Hydrangea quercifolia, commonly called oakleaf hydrangea, is an upright, broad-rounded, suckering, multi-stemmed, deciduous shrub that typically grows 4'-6' (less frequently to 8') tall. It is native to bluffs, moist woods, ravines and stream banks from North and South Carolina, Tennessee and Georgia to Florida to Louisiana, but naturalized in other parts of the US and is widely cultivated elsewhere. It is noted for producing pyramidal panicles of white flowers in summer on exfoliating branches clad with large, 3-7 lobed, oak-like, dark green leaves.
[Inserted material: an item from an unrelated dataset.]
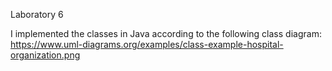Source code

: Laboratory 6

I implemented the classes in Java according to the following class diagram: 
https://www.uml-diagrams.org/examples/class-example-hospital-organization.png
We usually carry 'Snow Queen' which has an upright broad, rounded habit and typically grows 4'-6' tall. It features elongated, conical clusters (4"-12" long) of mostly sterile, whiter flowers which slowly turn pinkish purple with age. Long late spring to summer bloom period. Distinctive, deeply lobed, somewhat coarse, oak-like, deep green leaves (to 8" long) turn attractive shades of bronze, maroon or purple in autumn. Mature stems exfoliate to reveal a rich brown inner bark which is attractive in winter. This cultivar is very similar to the species, except the flower panicles herein are showier (i.e., larger and more numerous sterile flowers) and the flower stems tend to be more rigid and thus more apt to remain erect even after soaking rains. There are no serious insect or disease problems, but some susceptibility to leaf blight and powdery mildew. Aphids and spider mites are occasional visitors. We also carry the cultivar, 'Ruby Slippers', as well as the species..
It is easily grown in organically rich, medium moisture, well-drained soils in full sun to part shade. Thrives in moist soils, and appreciates a summer mulch which helps retain soil moisture. Bloom occurs on old wood. Prune if needed immediately after flowering (little pruning is usually needed). Winter damaged stems may be pruned in early spring. Plants should be given a sheltered location and winter protection (e.g., mulch, burlap wrap) in USDA Zone 5, particularly when not fully established. Plants can lose significant numbers of flower buds or die to the ground in harsh winters (temperatures below -10 degrees F), thus respectively impairing or totally destroying the bloom for the coming year.
The species is effective as a specimen or accent for foundations or other locations near homes or patios. Group or mass in shrub borders or in open woodland areas. Good informal hedge. Exfoliating mature branches provide interesting color and texture in winter.